Trece años después de la catástrofe del reactor nuclear de Chernóbil, el escritor Yuri Andrujovich seguía preguntándose qué había pasado en realidad en Ucrania el 26 de abril de 1986. En la antigua Unión Soviética los hechos que existían eran únicamente aquellos que el partido de los comunistas creía que debían ser divulgados; lo que era inconveniente para los intereses de “la patria” o “el pueblo” era silenciado, pues esos gobernantes estaban autoconvencidos de que un principio moral superior protegía sus decisiones. Pero, señala Andrujovich, “los ciudadanos del imperio soviético se dieron cuenta de que existían fuerzas más devastadoras que las del Politburó”.

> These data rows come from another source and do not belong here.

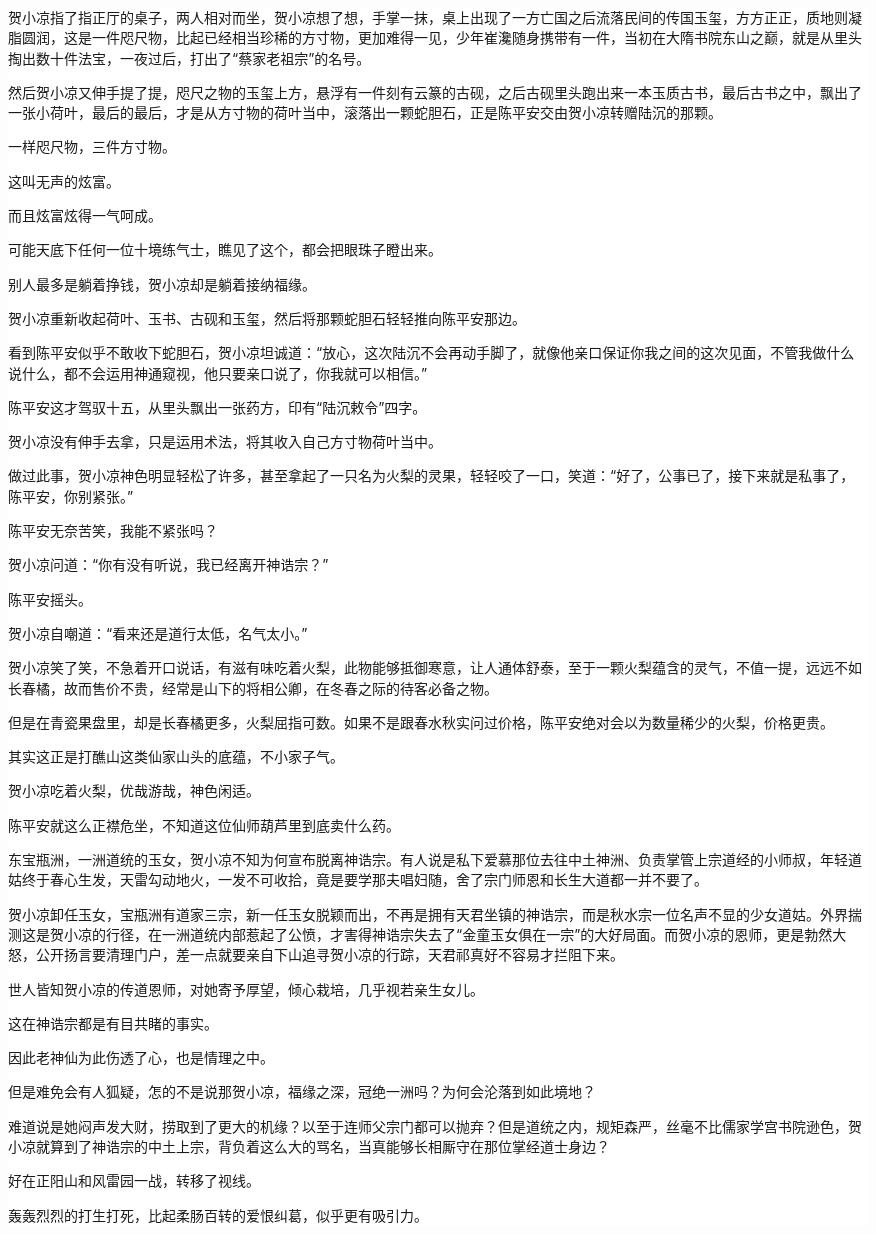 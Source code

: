   贺小凉指了指正厅的桌子，两人相对而坐，贺小凉想了想，手掌一抹，桌上出现了一方亡国之后流落民间的传国玉玺，方方正正，质地则凝脂圆润，这是一件咫尺物，比起已经相当珍稀的方寸物，更加难得一见，少年崔瀺随身携带有一件，当初在大隋书院东山之巅，就是从里头掏出数十件法宝，一夜过后，打出了“蔡家老祖宗”的名号。

   然后贺小凉又伸手提了提，咫尺之物的玉玺上方，悬浮有一件刻有云篆的古砚，之后古砚里头跑出来一本玉质古书，最后古书之中，飘出了一张小荷叶，最后的最后，才是从方寸物的荷叶当中，滚落出一颗蛇胆石，正是陈平安交由贺小凉转赠陆沉的那颗。

   一样咫尺物，三件方寸物。

   这叫无声的炫富。

   而且炫富炫得一气呵成。

   可能天底下任何一位十境练气士，瞧见了这个，都会把眼珠子瞪出来。

   别人最多是躺着挣钱，贺小凉却是躺着接纳福缘。

   贺小凉重新收起荷叶、玉书、古砚和玉玺，然后将那颗蛇胆石轻轻推向陈平安那边。

   看到陈平安似乎不敢收下蛇胆石，贺小凉坦诚道：“放心，这次陆沉不会再动手脚了，就像他亲口保证你我之间的这次见面，不管我做什么说什么，都不会运用神通窥视，他只要亲口说了，你我就可以相信。”

   陈平安这才驾驭十五，从里头飘出一张药方，印有“陆沉敕令”四字。

   贺小凉没有伸手去拿，只是运用术法，将其收入自己方寸物荷叶当中。

   做过此事，贺小凉神色明显轻松了许多，甚至拿起了一只名为火梨的灵果，轻轻咬了一口，笑道：“好了，公事已了，接下来就是私事了，陈平安，你别紧张。”

   陈平安无奈苦笑，我能不紧张吗？

   贺小凉问道：“你有没有听说，我已经离开神诰宗？”

   陈平安摇头。

   贺小凉自嘲道：“看来还是道行太低，名气太小。”

   贺小凉笑了笑，不急着开口说话，有滋有味吃着火梨，此物能够抵御寒意，让人通体舒泰，至于一颗火梨蕴含的灵气，不值一提，远远不如长春橘，故而售价不贵，经常是山下的将相公卿，在冬春之际的待客必备之物。

   但是在青瓷果盘里，却是长春橘更多，火梨屈指可数。如果不是跟春水秋实问过价格，陈平安绝对会以为数量稀少的火梨，价格更贵。

   其实这正是打醮山这类仙家山头的底蕴，不小家子气。

   贺小凉吃着火梨，优哉游哉，神色闲适。

   陈平安就这么正襟危坐，不知道这位仙师葫芦里到底卖什么药。

   东宝瓶洲，一洲道统的玉女，贺小凉不知为何宣布脱离神诰宗。有人说是私下爱慕那位去往中土神洲、负责掌管上宗道经的小师叔，年轻道姑终于春心生发，天雷勾动地火，一发不可收拾，竟是要学那夫唱妇随，舍了宗门师恩和长生大道都一并不要了。

   贺小凉卸任玉女，宝瓶洲有道家三宗，新一任玉女脱颖而出，不再是拥有天君坐镇的神诰宗，而是秋水宗一位名声不显的少女道姑。外界揣测这是贺小凉的行径，在一洲道统内部惹起了公愤，才害得神诰宗失去了“金童玉女俱在一宗”的大好局面。而贺小凉的恩师，更是勃然大怒，公开扬言要清理门户，差一点就要亲自下山追寻贺小凉的行踪，天君祁真好不容易才拦阻下来。

   世人皆知贺小凉的传道恩师，对她寄予厚望，倾心栽培，几乎视若亲生女儿。

   这在神诰宗都是有目共睹的事实。

   因此老神仙为此伤透了心，也是情理之中。

   但是难免会有人狐疑，怎的不是说那贺小凉，福缘之深，冠绝一洲吗？为何会沦落到如此境地？

   难道说是她闷声发大财，捞取到了更大的机缘？以至于连师父宗门都可以抛弃？但是道统之内，规矩森严，丝毫不比儒家学宫书院逊色，贺小凉就算到了神诰宗的中土上宗，背负着这么大的骂名，当真能够长相厮守在那位掌经道士身边？

   好在正阳山和风雷园一战，转移了视线。

   轰轰烈烈的打生打死，比起柔肠百转的爱恨纠葛，似乎更有吸引力。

Los medios de comunicación han reportado inenarrables escenas de dolor y angustia en Manabí y Esmeraldas. Y también hemos comprobado la contradicción que emana de un Estado que supuestamente se ha revolucionado para favorecer a los pobres pero que, a los gritos y sin misericordia, maltrata a esos pobres que se salen del libreto de orden, disciplina y paciencia que el socialismo del siglo XXI ha pretendido imponer a la brava en nuestro país. ¿O así mismo actúa el poder, cualquier poder? En los momentos en que más se espera humildad para afrontar juntos la tragedia, más arrogancia e insolencia exhibe el poder.

Los testimonios que recogió la escritora periodista Svetlana Aleksiévich sobrecogen porque revelan que el Estado soviético ocultó a sus propios ciudadanos información sobre los efectos mortales de la catástrofe de Chernóbil. El Estado engañó a la gente. Quienes fueron a ayudar en las áreas afectadas debieron callar la verdad por obediencia al partido de gobierno. Los datos de la radiación fueron declarados secretos y se intentó culpar a Occidente por un accidente que sucedió en Ucrania. Este acontecimiento, en los ojos del pueblo, desnudó la corrupción de unas autoridades dispuestas a mentir en lugar de aceptar sus errores.

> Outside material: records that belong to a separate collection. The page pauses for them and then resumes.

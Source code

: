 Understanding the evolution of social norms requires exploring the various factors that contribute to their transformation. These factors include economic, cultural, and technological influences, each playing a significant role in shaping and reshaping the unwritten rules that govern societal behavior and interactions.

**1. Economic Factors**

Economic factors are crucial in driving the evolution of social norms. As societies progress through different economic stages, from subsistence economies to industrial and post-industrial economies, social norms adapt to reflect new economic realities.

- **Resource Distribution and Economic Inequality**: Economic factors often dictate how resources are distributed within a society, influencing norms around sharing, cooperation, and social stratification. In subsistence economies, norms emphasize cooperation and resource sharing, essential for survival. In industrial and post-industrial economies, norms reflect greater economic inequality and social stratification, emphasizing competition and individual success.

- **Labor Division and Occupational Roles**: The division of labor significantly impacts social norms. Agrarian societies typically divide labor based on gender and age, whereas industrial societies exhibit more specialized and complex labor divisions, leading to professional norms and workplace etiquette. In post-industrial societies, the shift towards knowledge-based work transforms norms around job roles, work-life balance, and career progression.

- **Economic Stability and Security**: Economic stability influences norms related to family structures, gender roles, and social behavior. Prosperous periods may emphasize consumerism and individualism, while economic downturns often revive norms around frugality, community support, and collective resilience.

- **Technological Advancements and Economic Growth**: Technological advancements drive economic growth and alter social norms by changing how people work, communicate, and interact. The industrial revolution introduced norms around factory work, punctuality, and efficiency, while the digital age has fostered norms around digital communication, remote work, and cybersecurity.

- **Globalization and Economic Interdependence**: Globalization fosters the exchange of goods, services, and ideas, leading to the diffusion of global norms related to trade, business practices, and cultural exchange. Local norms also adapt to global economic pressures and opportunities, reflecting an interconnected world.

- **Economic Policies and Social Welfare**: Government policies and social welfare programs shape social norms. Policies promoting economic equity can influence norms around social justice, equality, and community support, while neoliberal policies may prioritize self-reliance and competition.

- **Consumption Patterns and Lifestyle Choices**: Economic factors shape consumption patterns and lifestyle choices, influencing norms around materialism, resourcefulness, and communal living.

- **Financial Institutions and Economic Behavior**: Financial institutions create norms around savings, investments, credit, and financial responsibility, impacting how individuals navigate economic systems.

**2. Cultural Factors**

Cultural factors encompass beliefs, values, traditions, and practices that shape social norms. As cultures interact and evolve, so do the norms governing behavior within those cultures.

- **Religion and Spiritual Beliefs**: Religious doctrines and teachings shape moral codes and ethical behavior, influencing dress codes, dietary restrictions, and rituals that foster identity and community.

No es digno un poder gubernamental formado por un conglomerado de mentes pequeñas que, en vez de propiciar una amplia unidad nacional en torno a la tragedia, se dedique a difundir la imagen de un supuesto control absoluto de la situación. A pesar de que hemos visto que ministros y funcionarios del régimen están en la zona cero y ven directamente lo que sucede, cuando explican la situación parece que no estuvieran allá. La impresión que dan es que lo primordial es cuidar el prestigio del régimen y de su líder; se ayuda a la gente, sí, pero suena a acción colateral. Hace treinta años esta estrategia se practicó en Chernóbil y las consecuencias de ello hasta ahora se resienten. (O)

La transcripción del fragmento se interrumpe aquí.